While many had expected a genocide determination to be made then, it did not come. Deputy Secretary of State John Sullivan said at the time, "There weren't legal judgments expressed in it because that wasn't the point of the report," leaving the door open for a determination later.
More than two months later, however, the administration still has not made an announcement on whether the violence amounts to genocide.
But PILPG took the step Monday to release its own legal analysis, finding that the Myanmar military committed genocide, as well as war crimes and crimes against humanity.
"There are reasonable grounds to believe that genocide has been committed because the Rohingya are a protected group for purposes of the law on genocide, and a wide range of prohibited acts underlying genocide were committed against the Rohingya with an intent to destroy, at least in part, the Rohingya as a protected group," according to the analysis.
The State Department did not respond to a request for comment from ABC News, but it has made clear in the past that it stands by its determination of ethnic cleansing.
Paul Williams, the co-founder of PILPG who presented their findings Monday, said the group would not "cross the line into the policy" and comment on the State Department's determination.
"Lawyers, we're never disappointed," he said with a laugh. "We operate in an environment where we're focused on the facts, the law, and then we put it out there, and then the policy shapers, the policy makers pick it up and add in a number of other inputs that we're not qualified to do."
Among those possible "inputs" is the role of China, which has stood by Myanmar as the U.S., Europe and Canada penalized it with sanctions. While Myanmar has longstanding ties to China, the U.S. hoped to bring it into its sphere of influence after its military agreed to hold elections and share power with a civilian government in 2012. Since then, some U.S. officials have urged patience with Myanmar to avoid pushing back into China's orbit.
But calling the military's crimes a genocide could actually pressure the Chinese to do more, according to Naomi Kikoler, the deputy director of the Holocaust Memorial Museum's Simon-Skjodt Center for the Prevention of Genocide.

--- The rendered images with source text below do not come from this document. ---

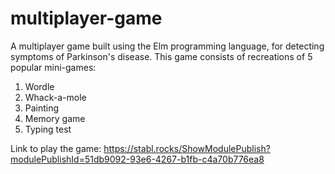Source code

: # multiplayer-game
A multiplayer game built using the Elm programming language, for detecting symptoms of Parkinson's disease.
This game consists of recreations of 5 popular mini-games: 
1. Wordle
2. Whack-a-mole
3. Painting
4. Memory game
5. Typing test

Link to play the game: https://stabl.rocks/ShowModulePublish?modulePublishId=51db9092-93e6-4267-b1fb-c4a70b776ea8

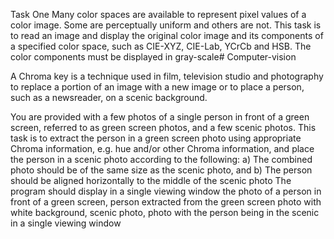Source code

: Task One
Many color spaces are available to represent pixel values of a color image. Some are perceptually 
uniform and others are not. This task is to read an image and display the original color image and its 
components of a specified color space, such as CIE-XYZ, CIE-Lab, YCrCb and HSB. The color 
components must be displayed in gray-scale# Computer-vision

A Chroma key is a technique used in film, television studio and photography to replace a portion of 
an image with a new image or to place a person, such as a newsreader, on a scenic background.

You are provided with a few photos of a single person in front of a green screen, referred to as green 
screen photos, and a few scenic photos. This task is to extract the person in a green screen photo 
using appropriate Chroma information, e.g. hue and/or other Chroma information, and place the 
person in a scenic photo according to the following:
a) The combined photo should be of the same size as the scenic photo, and
b) The person should be aligned horizontally to the middle of the scenic photo
The program should display in a single viewing window the photo of a person in front of a green 
screen, person extracted from the green screen photo with white background, scenic photo, photo 
with the person being in the scenic in a single viewing window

"The more that we squarely call the crimes for what they are, the more we have to force a conversation about genocide, I think the more difficult it becomes for Chinese to continue to take a position that unfortunately undermines efforts to protect the Rohingya going forward. So I wouldn't dismiss the importance of calling the crimes for what they are from a geopolitical perspective," she told reporters Monday.
The Holocaust Memorial Museum also declined to criticize the administration even though it has not done just that -- call it genocide.
"We have shared our findings with the State Department and have for many years been engaged in dialogue with them," Kikoler said. "Clearly, we are dismayed that the warnings" about the threat to the Rohingya "have gone unheeded by not just the U.S. government, but other governments as well."
Kikoler and Tun Khin, president of Burmese Rohingya Organization U.K., warned that the danger is ongoing for the 500,000 Rohingya that remain in the country and face restrictions on their movements, ability to work, and more.
"Daily, Rohingyas are facing killings and mass atrocities in our country," said Khin. "It is important that U.S. government and others must come with a stronger action and they have -- should come up to say 'genocide.'"
Given that danger, the U.S. and dozens of aid groups have warned that Rohingya refugees living in Bangladesh should not be repatriated to Myanmar despite a Chinese-brokered deal between the two countries to start that process. While the Bangladeshis backed down on the day the first refugees were supposed to be returned, it is unclear whether they have scrapped the plan entirely.
The repatriation plan sparked protests among Rohingya refugees, demanding justice and a safe and voluntary return. Among those left in Rakhine state, several dozen have now tried to escape by boat to Malaysia, only to be caught by Myanmar security forces and returned to camps.